What is the heraldic emblem of Northern Ireland? I learned the answer on a recent tour of the UK Supreme Court, whose logo represents the constituent parts of the UK with their emblems.
The court came into existence in 2009 and immediately aimed to be more accessible and informal than the previous hearings of the Law Lords in the House of Lords: the judges don’t wear wigs or robes and the lawyers don’t have to either. The carpeting throughout the building, which incorporates the aforementioned emblems, was designed by the pop artist Peter Blake.
In the photo above you can see how the old building (which used to be Middlesex guildhall) has been modernised. Court sittings are screened live by Sky.
But what surprised me was that there are no transcriptions of the court hearings. If you want to know what happened, as a lawyer or – soon – as a historian, you can get the DVD. I’m sure that provision has been made for, for example, hearing-impaired people, but this strikes me as a drastic change.
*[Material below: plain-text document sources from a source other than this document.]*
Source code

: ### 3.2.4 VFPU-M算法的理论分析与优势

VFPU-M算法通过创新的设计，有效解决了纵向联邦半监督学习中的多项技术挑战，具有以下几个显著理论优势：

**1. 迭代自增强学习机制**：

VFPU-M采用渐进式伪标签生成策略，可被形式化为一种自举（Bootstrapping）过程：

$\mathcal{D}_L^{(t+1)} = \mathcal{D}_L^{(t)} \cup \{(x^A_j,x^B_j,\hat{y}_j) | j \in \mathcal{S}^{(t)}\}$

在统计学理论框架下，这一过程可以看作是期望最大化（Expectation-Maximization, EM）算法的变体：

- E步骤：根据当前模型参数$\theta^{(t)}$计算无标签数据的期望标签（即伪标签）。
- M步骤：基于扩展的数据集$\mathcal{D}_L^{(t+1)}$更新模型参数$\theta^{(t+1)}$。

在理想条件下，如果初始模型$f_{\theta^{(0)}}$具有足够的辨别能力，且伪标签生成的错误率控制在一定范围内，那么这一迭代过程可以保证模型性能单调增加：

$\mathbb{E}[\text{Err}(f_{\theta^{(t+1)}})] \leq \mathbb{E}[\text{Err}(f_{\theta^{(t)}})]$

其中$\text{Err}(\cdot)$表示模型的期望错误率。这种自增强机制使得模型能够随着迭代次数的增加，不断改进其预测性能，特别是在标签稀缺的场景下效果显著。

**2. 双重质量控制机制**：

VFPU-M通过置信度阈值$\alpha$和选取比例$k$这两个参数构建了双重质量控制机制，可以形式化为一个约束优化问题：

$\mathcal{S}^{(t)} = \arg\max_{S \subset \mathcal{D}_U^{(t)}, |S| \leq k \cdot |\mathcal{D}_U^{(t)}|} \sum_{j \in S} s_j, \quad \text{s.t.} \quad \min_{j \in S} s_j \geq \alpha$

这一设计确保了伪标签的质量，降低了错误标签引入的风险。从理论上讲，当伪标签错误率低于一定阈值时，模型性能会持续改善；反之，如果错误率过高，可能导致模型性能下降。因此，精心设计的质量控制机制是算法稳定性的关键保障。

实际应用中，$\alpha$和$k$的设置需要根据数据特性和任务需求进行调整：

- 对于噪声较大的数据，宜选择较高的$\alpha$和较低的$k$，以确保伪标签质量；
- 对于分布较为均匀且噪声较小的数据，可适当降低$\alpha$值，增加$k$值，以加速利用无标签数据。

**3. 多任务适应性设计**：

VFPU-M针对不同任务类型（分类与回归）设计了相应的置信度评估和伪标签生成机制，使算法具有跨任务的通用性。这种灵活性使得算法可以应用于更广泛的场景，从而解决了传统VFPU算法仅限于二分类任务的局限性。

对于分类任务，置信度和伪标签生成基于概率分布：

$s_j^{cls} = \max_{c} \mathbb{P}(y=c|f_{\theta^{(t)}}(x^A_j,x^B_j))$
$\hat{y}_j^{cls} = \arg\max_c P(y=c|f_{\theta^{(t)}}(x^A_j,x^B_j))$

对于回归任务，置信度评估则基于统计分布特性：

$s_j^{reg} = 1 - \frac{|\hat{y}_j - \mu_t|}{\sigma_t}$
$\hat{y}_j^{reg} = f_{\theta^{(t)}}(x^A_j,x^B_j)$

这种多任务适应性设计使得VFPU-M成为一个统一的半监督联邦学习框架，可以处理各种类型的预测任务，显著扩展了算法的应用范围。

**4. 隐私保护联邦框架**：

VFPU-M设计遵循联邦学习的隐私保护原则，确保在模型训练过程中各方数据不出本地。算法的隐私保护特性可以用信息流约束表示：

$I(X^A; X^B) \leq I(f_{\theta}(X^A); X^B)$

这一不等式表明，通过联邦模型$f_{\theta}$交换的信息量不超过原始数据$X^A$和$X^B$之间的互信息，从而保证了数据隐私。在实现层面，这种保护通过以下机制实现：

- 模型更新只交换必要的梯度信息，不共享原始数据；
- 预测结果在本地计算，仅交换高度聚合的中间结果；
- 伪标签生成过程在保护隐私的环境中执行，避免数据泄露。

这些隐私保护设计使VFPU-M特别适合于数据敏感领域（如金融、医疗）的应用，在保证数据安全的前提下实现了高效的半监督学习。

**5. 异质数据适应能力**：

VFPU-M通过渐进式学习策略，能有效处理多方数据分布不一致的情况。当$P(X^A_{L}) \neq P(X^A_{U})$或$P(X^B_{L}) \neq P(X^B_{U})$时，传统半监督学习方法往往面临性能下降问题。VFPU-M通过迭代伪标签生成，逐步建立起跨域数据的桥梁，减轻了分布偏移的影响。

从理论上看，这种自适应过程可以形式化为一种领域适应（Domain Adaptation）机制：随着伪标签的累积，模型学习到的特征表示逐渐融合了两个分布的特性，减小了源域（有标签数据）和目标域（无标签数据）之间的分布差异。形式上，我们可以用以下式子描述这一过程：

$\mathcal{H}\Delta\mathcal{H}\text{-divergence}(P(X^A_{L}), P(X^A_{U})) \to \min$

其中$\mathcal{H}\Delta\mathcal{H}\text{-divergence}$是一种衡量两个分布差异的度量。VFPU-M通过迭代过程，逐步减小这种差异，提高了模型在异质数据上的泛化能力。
The law is an area of knowledge so bound up with the written word that in a recent collection on the digital humanities, it was suggested that it will be a driver for text mining:
“The present proliferation of legal texts on the Internet…renders the selection of relevant texts and cases next to impossible. We may expect that systems to mine these texts to find arguments that support one’s case…will end up doing much of the work.”
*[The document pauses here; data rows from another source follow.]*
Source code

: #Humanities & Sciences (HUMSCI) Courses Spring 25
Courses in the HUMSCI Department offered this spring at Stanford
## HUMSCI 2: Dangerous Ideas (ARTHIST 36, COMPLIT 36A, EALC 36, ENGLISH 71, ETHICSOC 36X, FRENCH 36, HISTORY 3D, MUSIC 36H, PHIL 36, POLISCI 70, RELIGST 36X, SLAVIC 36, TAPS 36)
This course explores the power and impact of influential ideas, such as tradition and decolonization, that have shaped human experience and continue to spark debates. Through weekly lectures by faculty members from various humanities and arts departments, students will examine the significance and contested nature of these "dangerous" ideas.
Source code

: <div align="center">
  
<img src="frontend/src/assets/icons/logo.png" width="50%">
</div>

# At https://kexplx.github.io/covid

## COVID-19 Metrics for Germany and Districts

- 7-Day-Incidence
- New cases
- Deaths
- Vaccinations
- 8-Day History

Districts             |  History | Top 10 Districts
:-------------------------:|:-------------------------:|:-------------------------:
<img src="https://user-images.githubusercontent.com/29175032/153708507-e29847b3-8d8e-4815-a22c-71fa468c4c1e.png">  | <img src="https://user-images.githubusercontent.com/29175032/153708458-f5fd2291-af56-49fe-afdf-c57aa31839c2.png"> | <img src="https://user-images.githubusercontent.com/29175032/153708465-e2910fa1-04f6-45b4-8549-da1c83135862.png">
‘The Meaning and the Mining of Legal Texts’, Mireille Hildebrandt, p. 145
in Understanding Digital Humanities, ed. David M. Berry, Palgrave Macmillan 2012
Historians of English law from an earlier period have a rich new internet resource. Early English Laws, which launched last week, is a project to publish all English law documents up to the time of Magna Carta. As well as high-quality manuscript images there are, in many cases, transcriptions, translations and critical commentary. Here, for example, you can see the manuscript of Æthelberht’s code with a transcription to the right, but you can change the right-hand panel to commentary or translation just by using the drop down menu above – or you can click on the manuscript image to zoom in.
This is a work in progress, as editions are being worked upon by historians from around the world: the project is already impressive but it will become an increasingly vital source for the period.
And the heraldic emblem for Northern Ireland, in case you were impatiently waiting to find out, is flax – chosen to represent the long history of linen production in the area.